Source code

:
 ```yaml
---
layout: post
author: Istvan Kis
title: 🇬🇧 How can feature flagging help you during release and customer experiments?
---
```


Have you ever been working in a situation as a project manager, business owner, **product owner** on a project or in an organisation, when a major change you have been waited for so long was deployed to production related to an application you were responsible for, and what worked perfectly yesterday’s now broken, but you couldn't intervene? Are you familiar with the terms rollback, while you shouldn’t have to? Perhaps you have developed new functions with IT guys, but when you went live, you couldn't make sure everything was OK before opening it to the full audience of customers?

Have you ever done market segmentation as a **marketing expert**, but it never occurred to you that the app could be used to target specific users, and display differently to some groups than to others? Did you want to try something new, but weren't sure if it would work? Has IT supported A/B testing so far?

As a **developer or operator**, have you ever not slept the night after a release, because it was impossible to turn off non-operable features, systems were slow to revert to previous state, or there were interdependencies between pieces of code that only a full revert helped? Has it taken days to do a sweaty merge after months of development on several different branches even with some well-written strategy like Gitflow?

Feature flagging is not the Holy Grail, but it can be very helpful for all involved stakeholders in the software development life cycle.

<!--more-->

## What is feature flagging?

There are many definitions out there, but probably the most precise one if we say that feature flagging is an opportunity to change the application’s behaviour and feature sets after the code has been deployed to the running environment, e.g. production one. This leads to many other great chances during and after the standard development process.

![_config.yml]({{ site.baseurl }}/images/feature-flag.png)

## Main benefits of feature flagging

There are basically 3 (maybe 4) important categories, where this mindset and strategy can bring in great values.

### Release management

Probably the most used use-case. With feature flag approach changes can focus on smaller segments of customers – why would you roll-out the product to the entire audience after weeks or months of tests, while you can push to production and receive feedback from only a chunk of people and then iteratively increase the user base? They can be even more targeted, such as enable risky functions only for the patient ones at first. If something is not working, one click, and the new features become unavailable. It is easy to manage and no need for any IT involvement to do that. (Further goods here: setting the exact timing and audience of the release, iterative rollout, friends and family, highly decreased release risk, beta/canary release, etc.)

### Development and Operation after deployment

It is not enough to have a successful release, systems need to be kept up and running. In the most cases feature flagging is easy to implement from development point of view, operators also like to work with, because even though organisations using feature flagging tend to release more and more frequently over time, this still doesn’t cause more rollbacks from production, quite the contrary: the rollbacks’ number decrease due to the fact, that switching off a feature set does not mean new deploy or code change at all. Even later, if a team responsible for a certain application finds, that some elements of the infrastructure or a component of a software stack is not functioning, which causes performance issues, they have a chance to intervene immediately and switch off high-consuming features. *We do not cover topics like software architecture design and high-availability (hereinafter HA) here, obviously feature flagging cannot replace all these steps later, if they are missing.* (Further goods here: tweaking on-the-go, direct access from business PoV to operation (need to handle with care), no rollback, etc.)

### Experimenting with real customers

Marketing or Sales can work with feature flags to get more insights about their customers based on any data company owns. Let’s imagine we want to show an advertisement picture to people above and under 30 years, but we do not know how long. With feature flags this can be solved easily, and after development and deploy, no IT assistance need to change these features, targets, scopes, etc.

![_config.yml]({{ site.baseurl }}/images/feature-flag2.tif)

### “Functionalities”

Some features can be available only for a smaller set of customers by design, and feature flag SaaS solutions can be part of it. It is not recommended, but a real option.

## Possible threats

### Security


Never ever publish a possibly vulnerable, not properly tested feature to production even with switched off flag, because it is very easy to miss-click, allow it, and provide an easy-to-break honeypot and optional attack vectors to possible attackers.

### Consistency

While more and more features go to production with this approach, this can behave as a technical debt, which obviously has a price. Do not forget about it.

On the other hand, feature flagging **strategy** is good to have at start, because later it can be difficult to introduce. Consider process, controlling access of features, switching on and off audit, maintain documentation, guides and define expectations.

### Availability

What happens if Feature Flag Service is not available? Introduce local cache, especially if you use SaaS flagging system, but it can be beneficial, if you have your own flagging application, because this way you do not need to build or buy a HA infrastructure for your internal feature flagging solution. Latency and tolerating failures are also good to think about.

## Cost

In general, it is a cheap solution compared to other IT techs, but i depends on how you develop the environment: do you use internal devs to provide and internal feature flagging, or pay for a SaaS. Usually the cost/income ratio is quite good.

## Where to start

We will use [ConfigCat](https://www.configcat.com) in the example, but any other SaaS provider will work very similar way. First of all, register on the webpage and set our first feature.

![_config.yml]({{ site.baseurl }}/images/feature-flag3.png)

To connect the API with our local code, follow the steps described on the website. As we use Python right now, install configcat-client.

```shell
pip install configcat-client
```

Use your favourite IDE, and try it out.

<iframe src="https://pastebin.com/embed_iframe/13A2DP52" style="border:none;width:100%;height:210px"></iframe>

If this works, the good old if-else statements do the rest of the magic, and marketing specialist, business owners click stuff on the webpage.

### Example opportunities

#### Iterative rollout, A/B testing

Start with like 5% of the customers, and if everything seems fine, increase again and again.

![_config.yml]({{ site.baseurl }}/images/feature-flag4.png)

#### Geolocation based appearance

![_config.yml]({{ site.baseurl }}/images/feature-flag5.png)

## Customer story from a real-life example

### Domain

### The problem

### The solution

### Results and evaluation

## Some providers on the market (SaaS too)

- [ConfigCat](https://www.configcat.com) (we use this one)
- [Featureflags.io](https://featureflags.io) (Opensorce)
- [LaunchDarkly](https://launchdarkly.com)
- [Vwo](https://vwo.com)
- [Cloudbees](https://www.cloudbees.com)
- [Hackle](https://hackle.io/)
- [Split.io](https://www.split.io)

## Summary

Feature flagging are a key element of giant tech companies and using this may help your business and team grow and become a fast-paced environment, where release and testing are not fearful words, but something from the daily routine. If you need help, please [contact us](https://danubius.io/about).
--- --- ---
EXERCISE AIM: Search the listing for "baseurl" and copy each line holding it.

ANSWER SPACE:
![_config.yml]({{ site.baseurl }}/images/feature-flag.png)
![_config.yml]({{ site.baseurl }}/images/feature-flag2.tif)
![_config.yml]({{ site.baseurl }}/images/feature-flag3.png)
![_config.yml]({{ site.baseurl }}/images/feature-flag4.png)
![_config.yml]({{ site.baseurl }}/images/feature-flag5.png)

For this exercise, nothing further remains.